Task input:
————————

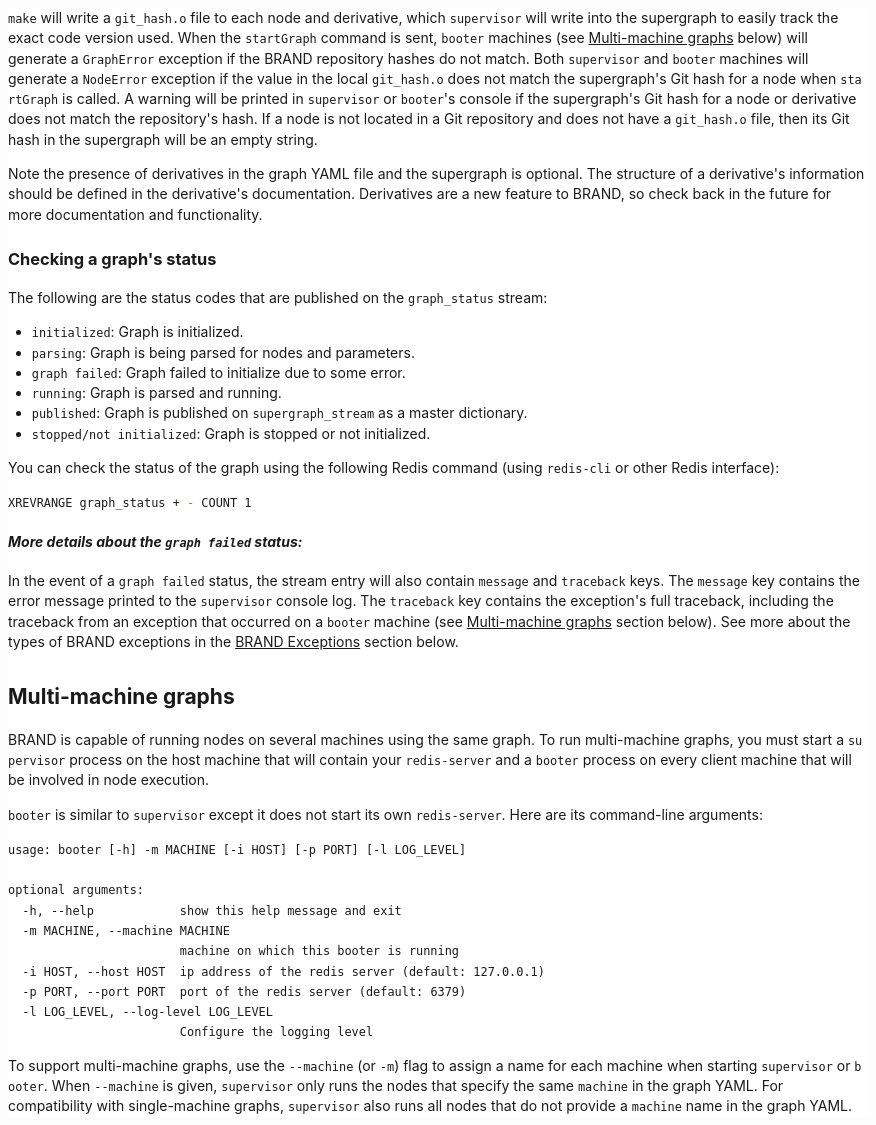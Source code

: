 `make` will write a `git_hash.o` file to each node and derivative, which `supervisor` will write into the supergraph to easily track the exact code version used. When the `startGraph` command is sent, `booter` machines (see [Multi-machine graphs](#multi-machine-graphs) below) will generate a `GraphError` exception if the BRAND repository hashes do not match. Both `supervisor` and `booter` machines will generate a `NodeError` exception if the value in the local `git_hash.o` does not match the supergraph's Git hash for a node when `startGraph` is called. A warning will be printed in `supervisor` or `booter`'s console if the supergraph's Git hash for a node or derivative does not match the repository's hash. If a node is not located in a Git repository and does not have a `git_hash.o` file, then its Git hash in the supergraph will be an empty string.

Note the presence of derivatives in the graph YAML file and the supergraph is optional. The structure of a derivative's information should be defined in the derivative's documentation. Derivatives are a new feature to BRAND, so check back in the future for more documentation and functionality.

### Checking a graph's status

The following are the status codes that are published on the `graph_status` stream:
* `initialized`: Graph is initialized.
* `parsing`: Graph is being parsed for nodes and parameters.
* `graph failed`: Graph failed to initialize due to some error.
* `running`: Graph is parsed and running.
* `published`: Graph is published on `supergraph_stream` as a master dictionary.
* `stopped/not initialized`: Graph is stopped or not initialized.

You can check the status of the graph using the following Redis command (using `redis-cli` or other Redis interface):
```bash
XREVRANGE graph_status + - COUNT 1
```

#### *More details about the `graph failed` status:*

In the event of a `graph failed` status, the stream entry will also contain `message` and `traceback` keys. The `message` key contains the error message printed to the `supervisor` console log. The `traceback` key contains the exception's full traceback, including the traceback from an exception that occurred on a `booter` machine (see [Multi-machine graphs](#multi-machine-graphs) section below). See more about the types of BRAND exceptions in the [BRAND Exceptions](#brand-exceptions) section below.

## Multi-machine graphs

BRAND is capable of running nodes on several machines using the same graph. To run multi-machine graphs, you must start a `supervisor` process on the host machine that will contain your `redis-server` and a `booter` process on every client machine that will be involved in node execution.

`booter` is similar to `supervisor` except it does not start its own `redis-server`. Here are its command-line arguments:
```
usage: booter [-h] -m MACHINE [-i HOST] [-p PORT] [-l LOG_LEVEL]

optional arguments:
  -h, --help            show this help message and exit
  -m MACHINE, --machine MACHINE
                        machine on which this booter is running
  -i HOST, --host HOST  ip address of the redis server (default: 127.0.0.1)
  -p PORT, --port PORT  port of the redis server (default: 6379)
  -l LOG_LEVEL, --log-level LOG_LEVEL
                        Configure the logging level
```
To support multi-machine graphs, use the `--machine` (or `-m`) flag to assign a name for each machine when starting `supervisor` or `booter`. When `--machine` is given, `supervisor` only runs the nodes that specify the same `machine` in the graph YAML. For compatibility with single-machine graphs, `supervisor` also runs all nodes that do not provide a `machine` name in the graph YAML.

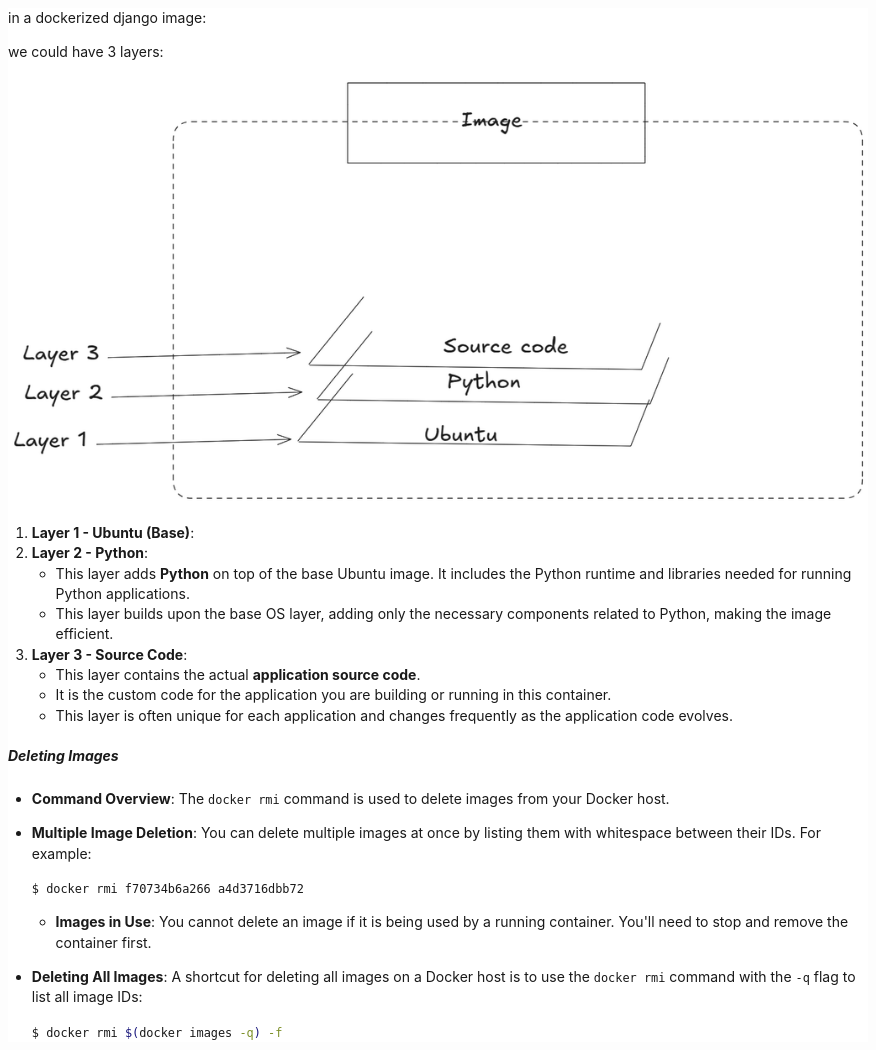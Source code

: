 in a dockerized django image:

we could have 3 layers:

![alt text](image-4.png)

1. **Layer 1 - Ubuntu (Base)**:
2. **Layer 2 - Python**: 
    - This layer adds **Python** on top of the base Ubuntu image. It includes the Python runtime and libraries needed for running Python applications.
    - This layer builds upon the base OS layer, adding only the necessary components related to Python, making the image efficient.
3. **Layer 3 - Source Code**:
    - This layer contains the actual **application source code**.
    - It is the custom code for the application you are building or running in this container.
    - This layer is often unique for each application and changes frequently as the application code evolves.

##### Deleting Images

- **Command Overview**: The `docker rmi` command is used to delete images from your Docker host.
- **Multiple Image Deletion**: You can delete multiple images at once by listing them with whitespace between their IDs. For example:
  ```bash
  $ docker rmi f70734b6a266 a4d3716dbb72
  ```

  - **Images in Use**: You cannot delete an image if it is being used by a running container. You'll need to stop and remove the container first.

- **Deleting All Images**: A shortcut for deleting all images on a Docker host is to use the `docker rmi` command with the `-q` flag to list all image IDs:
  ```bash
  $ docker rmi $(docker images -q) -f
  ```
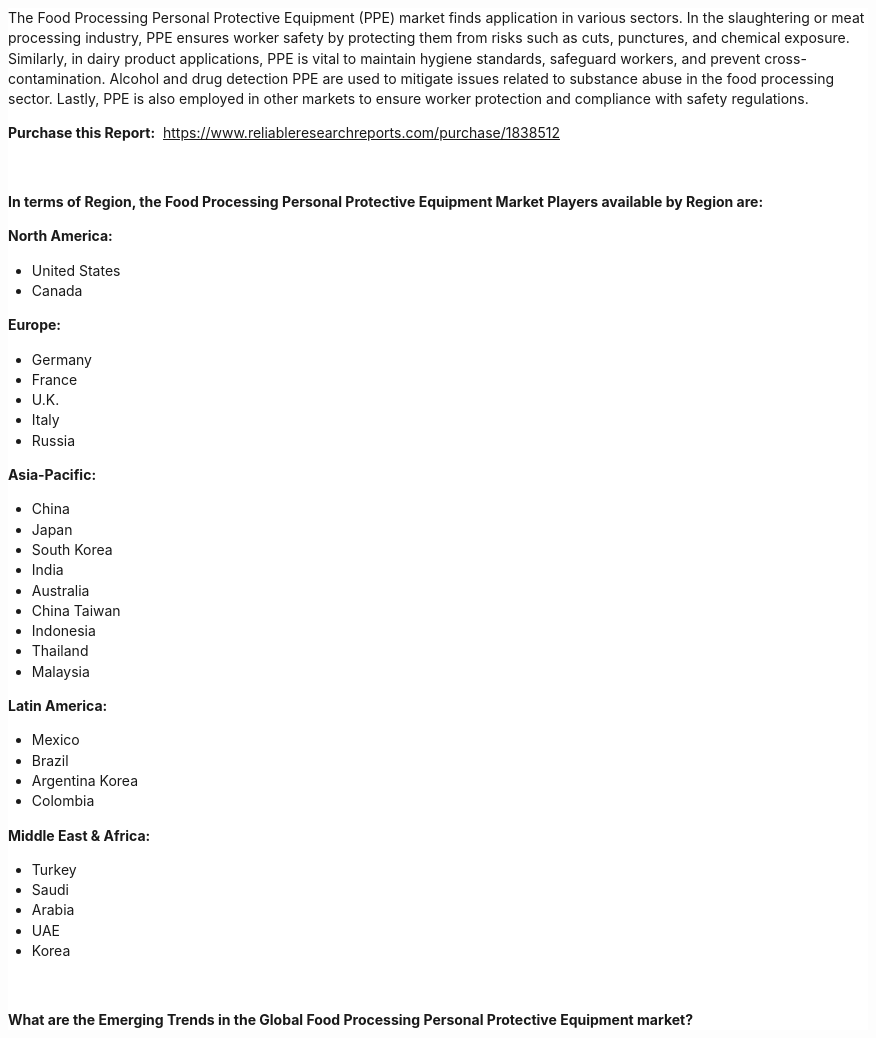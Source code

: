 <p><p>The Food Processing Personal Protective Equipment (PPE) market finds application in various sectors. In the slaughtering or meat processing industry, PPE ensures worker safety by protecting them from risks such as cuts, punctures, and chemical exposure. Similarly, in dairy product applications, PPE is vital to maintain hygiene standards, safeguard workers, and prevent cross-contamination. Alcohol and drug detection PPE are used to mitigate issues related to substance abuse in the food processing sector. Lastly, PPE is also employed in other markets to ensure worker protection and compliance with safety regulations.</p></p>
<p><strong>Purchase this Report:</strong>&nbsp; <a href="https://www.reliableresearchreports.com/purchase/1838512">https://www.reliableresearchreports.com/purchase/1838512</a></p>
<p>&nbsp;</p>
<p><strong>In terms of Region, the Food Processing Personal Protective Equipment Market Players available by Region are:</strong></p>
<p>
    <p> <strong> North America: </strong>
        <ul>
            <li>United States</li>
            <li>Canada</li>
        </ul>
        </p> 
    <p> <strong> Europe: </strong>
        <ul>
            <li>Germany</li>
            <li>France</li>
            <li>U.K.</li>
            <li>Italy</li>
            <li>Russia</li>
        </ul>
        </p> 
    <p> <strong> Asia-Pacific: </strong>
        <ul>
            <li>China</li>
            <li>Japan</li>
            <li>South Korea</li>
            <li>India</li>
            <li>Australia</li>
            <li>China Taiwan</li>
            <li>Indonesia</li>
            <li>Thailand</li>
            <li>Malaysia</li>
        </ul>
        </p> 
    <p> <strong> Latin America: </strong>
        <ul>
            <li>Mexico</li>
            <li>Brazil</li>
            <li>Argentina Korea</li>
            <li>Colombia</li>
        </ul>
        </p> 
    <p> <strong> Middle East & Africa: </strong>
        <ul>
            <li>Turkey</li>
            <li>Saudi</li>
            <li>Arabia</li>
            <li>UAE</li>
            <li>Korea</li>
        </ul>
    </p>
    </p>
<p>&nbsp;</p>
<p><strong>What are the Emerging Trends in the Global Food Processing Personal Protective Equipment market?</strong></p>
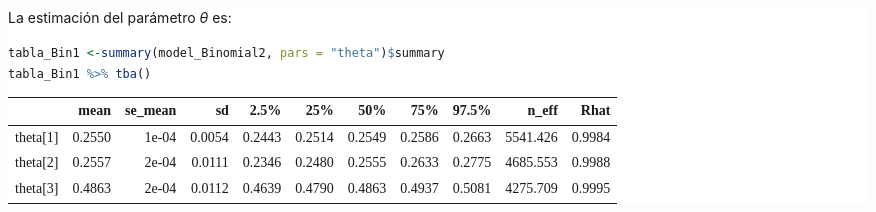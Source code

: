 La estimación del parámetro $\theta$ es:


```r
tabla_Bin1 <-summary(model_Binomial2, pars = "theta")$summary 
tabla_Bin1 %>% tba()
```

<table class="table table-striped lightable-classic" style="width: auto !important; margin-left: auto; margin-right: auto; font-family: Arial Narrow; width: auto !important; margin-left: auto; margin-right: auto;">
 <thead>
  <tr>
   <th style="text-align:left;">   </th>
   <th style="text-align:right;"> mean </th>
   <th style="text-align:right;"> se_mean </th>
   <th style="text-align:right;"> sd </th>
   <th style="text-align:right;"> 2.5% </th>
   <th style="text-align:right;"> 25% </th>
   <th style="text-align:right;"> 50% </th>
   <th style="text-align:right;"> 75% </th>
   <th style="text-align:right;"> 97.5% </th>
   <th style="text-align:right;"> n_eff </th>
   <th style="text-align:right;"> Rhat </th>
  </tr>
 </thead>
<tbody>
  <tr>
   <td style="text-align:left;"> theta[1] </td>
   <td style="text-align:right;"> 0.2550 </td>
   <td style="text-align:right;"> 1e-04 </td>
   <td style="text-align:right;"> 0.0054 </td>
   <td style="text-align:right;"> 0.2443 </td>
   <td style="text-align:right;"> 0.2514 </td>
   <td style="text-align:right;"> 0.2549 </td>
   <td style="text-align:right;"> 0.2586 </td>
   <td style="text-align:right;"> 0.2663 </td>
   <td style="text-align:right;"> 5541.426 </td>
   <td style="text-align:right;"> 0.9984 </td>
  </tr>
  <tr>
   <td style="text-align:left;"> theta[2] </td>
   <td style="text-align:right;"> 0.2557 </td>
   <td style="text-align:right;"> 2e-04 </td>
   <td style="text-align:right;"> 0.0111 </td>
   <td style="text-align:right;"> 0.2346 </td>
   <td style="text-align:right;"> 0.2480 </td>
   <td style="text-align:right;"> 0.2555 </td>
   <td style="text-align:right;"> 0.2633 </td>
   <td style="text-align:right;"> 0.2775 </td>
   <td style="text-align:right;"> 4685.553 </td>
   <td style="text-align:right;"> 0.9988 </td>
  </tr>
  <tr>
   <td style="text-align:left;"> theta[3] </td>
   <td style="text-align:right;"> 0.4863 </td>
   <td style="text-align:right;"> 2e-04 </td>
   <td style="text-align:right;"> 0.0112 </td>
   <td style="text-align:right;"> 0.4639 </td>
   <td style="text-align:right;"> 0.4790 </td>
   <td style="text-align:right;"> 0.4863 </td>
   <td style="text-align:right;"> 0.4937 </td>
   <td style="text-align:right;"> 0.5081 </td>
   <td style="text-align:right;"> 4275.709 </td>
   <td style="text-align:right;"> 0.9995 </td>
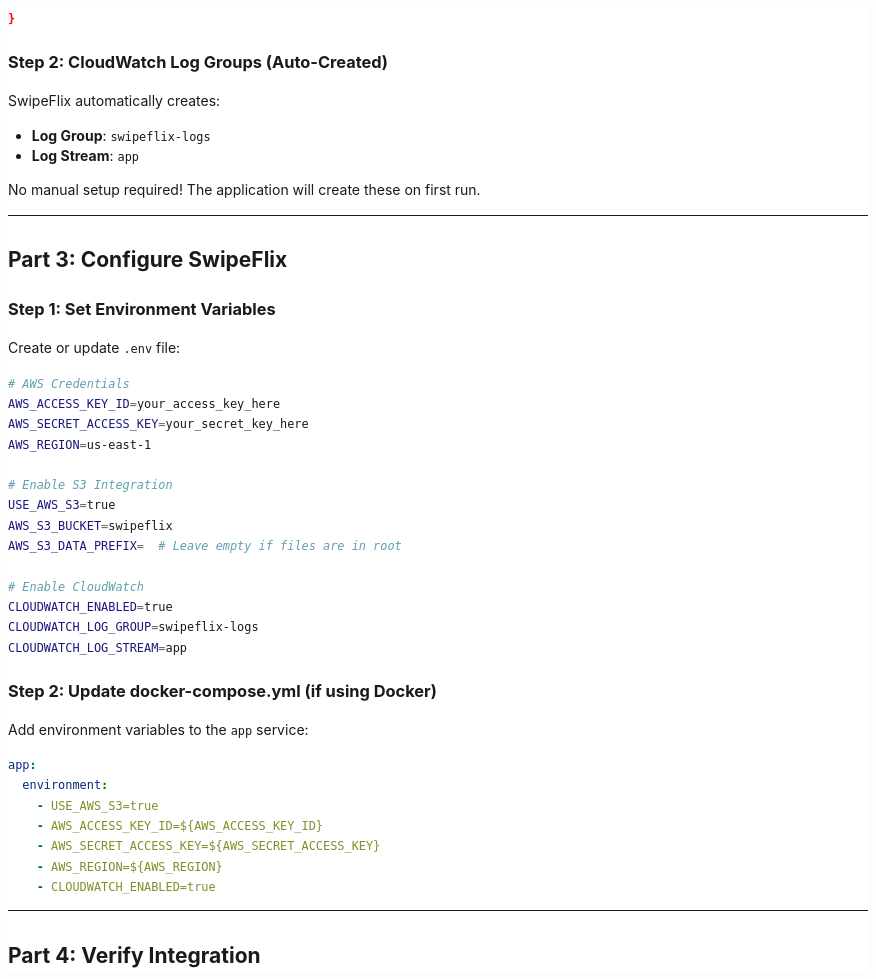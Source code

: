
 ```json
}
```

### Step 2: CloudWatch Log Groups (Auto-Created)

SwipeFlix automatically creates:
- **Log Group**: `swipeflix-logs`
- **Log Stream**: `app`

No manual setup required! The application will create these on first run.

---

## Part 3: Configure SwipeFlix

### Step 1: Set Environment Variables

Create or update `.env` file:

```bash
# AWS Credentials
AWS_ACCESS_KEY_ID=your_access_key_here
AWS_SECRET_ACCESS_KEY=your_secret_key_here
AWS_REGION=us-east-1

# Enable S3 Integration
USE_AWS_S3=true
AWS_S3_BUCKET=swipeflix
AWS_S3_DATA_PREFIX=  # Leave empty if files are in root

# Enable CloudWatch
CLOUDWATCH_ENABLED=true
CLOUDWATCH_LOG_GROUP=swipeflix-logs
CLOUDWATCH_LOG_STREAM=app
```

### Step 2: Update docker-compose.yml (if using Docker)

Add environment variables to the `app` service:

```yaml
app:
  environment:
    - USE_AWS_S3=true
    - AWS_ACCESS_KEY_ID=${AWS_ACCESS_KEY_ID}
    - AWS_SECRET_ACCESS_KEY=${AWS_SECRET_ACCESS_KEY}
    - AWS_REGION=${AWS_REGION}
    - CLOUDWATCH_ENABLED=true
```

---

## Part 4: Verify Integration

————————

Task to carry out:
Could you find each line in the entries that contains the string "server" and copy it?

Expected output:
BRAND is capable of running nodes on several machines using the same graph. To run multi-machine graphs, you must start a `supervisor` process on the host machine that will contain your `redis-server` and a `booter` process on every client machine that will be involved in node execution.
`booter` is similar to `supervisor` except it does not start its own `redis-server`. Here are its command-line arguments:
  -i HOST, --host HOST  ip address of the redis server (default: 127.0.0.1)
  -p PORT, --port PORT  port of the redis server (default: 6379)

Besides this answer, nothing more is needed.